## Input data
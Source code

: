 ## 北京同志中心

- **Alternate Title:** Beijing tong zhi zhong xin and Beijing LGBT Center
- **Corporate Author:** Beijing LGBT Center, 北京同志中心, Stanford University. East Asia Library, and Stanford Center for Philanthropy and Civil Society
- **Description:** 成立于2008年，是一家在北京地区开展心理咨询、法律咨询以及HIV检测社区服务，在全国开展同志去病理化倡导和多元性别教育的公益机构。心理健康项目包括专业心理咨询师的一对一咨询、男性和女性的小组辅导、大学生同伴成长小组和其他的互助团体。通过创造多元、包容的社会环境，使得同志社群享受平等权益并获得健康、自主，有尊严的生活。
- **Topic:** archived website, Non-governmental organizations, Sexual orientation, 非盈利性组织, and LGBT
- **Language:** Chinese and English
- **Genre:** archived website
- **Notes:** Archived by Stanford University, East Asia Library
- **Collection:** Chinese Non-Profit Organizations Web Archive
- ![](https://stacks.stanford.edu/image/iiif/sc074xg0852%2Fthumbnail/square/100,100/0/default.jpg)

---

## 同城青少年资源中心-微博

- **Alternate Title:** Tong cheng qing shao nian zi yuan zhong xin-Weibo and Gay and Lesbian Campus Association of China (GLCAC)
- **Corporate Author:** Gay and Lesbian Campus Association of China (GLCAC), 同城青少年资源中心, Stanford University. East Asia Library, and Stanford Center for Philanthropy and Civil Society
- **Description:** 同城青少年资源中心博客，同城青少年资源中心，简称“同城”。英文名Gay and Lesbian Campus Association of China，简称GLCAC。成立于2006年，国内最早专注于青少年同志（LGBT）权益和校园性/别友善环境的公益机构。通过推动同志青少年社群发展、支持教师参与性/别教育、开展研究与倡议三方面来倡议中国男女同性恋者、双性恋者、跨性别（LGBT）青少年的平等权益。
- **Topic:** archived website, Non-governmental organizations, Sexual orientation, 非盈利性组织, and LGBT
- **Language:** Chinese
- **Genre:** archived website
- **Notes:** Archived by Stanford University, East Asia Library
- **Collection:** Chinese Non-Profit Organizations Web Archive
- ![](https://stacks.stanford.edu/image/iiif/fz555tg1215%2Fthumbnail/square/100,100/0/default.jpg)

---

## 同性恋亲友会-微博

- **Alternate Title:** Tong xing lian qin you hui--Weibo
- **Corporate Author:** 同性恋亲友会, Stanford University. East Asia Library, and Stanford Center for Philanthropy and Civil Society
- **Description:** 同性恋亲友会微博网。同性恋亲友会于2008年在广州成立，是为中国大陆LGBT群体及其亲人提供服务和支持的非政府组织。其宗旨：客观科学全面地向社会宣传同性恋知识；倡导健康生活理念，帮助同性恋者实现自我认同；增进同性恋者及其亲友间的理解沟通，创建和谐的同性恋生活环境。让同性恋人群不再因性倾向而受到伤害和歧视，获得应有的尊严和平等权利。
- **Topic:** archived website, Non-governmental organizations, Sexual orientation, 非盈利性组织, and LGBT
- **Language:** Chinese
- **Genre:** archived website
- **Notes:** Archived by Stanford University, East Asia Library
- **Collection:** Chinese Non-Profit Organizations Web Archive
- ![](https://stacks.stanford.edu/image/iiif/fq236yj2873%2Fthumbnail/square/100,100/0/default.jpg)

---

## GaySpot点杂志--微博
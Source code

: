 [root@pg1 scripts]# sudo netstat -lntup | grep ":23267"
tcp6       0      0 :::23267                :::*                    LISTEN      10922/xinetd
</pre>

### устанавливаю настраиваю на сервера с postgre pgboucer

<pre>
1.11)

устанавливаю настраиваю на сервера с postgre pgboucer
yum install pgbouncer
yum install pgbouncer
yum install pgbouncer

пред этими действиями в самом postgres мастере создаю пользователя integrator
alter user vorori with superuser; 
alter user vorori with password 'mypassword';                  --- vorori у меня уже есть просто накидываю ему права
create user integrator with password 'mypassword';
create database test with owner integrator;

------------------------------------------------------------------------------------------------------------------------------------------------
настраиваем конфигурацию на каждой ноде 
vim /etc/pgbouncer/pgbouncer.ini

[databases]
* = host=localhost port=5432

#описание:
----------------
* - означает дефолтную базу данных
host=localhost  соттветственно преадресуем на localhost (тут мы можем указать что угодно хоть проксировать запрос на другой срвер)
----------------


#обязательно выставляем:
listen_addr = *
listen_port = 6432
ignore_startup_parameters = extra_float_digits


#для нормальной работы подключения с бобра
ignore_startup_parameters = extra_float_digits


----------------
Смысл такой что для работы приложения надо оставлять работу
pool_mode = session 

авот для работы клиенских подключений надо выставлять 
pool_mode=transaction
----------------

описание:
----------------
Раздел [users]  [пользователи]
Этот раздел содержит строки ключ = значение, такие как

## Task item
Please copy out each line of the material that contains the string "Campus".

## Exercise response
- **Alternate Title:** Tong cheng qing shao nian zi yuan zhong xin-Weibo and Gay and Lesbian Campus Association of China (GLCAC)
- **Corporate Author:** Gay and Lesbian Campus Association of China (GLCAC), 同城青少年资源中心, Stanford University. East Asia Library, and Stanford Center for Philanthropy and Civil Society
- **Description:** 同城青少年资源中心博客，同城青少年资源中心，简称“同城”。英文名Gay and Lesbian Campus Association of China，简称GLCAC。成立于2006年，国内最早专注于青少年同志（LGBT）权益和校园性/别友善环境的公益机构。通过推动同志青少年社群发展、支持教师参与性/别教育、开展研究与倡议三方面来倡议中国男女同性恋者、双性恋者、跨性别（LGBT）青少年的平等权益。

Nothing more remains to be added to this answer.